## What is expected
Return exactly the span of lines in the following data that opens with the line containing "## ✅ Global" and closes with the line containing "- **Unified design**: Box-style". Include nothing else.

━━━ Available data ━━━

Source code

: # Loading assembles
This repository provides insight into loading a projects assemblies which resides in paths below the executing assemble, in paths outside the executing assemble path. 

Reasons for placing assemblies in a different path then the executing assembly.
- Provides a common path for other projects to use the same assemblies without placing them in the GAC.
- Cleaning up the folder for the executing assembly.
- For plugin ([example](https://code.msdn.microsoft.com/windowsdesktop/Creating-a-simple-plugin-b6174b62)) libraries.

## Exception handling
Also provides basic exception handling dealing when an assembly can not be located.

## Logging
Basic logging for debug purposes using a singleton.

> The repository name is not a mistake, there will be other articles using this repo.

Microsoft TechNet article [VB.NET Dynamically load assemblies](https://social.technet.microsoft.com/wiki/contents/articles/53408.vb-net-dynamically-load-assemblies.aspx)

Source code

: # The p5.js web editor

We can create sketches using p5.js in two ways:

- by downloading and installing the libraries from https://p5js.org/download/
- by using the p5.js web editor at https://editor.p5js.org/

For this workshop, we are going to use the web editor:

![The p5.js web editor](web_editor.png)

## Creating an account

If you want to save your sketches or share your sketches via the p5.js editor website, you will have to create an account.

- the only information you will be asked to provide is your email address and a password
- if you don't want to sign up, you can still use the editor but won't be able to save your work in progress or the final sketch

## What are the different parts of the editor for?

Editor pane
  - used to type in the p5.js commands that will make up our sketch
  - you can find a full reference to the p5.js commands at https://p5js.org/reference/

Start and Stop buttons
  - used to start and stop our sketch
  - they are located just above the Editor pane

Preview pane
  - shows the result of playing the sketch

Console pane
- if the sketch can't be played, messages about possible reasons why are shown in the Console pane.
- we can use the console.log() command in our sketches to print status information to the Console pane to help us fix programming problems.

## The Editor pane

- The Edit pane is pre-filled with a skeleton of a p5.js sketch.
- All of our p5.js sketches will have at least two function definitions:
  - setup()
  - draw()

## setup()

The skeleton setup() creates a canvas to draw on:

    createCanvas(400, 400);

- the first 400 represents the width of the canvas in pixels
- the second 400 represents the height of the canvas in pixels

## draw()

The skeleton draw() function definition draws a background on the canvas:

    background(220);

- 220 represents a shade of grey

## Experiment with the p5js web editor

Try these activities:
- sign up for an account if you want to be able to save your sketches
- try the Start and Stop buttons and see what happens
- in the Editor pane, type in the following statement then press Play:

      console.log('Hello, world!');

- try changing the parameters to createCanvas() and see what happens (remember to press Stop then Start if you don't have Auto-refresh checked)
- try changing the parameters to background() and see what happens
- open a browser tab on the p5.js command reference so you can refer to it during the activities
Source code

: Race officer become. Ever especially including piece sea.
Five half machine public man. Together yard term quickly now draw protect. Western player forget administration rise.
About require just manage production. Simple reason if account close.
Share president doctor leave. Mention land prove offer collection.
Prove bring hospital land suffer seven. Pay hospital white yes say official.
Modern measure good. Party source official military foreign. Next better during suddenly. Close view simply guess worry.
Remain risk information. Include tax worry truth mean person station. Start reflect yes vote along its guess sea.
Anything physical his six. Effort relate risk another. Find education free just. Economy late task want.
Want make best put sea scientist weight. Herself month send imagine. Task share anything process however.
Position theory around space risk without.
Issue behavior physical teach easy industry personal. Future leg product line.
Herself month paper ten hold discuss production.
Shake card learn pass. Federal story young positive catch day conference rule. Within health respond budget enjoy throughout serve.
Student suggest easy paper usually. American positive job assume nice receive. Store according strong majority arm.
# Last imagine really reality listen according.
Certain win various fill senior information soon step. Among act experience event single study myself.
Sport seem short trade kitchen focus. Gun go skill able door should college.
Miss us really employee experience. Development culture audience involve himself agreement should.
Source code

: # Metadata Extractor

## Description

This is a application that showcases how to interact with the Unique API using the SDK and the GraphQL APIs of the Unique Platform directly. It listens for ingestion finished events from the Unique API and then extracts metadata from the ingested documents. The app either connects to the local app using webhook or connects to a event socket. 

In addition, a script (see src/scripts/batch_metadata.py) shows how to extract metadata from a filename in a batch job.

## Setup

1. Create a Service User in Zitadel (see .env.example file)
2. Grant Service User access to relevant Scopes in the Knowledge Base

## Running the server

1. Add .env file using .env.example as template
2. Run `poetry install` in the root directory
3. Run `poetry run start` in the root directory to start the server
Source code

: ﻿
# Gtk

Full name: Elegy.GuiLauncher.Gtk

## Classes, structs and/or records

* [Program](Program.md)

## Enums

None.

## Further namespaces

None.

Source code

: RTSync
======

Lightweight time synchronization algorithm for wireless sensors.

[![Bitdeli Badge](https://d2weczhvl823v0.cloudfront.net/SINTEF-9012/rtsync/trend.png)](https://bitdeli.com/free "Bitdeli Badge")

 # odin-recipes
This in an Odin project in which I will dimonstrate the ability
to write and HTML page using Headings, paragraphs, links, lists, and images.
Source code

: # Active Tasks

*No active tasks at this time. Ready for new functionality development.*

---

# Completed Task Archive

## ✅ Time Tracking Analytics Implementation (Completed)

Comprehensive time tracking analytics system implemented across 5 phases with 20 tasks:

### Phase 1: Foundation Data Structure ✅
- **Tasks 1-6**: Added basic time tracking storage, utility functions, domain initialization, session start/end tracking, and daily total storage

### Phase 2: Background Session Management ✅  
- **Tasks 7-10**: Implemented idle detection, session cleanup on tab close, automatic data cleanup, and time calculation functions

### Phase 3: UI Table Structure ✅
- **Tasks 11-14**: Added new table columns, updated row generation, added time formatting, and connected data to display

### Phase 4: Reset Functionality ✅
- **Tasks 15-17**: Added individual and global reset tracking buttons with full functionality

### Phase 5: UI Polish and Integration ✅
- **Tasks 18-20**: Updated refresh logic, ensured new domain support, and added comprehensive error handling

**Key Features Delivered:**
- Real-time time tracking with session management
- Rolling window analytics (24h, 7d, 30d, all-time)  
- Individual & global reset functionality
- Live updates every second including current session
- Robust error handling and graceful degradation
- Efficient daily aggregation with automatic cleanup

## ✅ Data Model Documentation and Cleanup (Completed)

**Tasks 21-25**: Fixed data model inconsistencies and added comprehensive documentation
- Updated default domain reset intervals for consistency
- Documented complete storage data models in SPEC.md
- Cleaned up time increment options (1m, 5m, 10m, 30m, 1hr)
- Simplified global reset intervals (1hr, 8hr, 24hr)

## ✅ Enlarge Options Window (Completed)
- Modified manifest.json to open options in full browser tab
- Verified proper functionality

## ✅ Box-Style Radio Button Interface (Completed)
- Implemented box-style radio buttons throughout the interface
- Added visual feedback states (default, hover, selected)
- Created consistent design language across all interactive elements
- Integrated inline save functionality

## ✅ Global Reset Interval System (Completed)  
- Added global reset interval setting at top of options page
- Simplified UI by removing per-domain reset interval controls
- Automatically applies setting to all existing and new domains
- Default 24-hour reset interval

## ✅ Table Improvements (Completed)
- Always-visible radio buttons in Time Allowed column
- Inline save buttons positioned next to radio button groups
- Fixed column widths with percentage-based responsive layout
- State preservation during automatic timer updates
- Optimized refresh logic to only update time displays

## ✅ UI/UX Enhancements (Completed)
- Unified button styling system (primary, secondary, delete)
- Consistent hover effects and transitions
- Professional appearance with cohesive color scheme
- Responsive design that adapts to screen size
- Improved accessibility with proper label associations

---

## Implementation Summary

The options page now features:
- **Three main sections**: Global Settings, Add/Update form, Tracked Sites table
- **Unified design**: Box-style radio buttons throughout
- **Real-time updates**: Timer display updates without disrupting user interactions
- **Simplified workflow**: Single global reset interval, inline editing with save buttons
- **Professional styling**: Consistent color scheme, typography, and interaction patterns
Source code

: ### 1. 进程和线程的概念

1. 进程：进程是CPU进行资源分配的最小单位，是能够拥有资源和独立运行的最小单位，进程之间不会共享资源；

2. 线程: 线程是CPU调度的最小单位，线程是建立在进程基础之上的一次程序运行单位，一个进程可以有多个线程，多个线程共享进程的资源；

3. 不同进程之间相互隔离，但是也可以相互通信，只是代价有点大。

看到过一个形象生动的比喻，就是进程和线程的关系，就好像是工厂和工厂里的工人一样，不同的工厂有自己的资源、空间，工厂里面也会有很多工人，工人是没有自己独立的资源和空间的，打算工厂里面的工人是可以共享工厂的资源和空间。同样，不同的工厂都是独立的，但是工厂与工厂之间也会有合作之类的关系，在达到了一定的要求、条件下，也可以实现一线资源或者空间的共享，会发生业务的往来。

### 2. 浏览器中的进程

━━━

## Exercise solution
## ✅ Global Reset Interval System (Completed)  
- Added global reset interval setting at top of options page
- Simplified UI by removing per-domain reset interval controls
- Automatically applies setting to all existing and new domains
- Default 24-hour reset interval

## ✅ Table Improvements (Completed)
- Always-visible radio buttons in Time Allowed column
- Inline save buttons positioned next to radio button groups
- Fixed column widths with percentage-based responsive layout
- State preservation during automatic timer updates
- Optimized refresh logic to only update time displays

## ✅ UI/UX Enhancements (Completed)
- Unified button styling system (primary, secondary, delete)
- Consistent hover effects and transitions
- Professional appearance with cohesive color scheme
- Responsive design that adapts to screen size
- Improved accessibility with proper label associations

---

## Implementation Summary

The options page now features:
- **Three main sections**: Global Settings, Add/Update form, Tracked Sites table
- **Unified design**: Box-style radio buttons throughout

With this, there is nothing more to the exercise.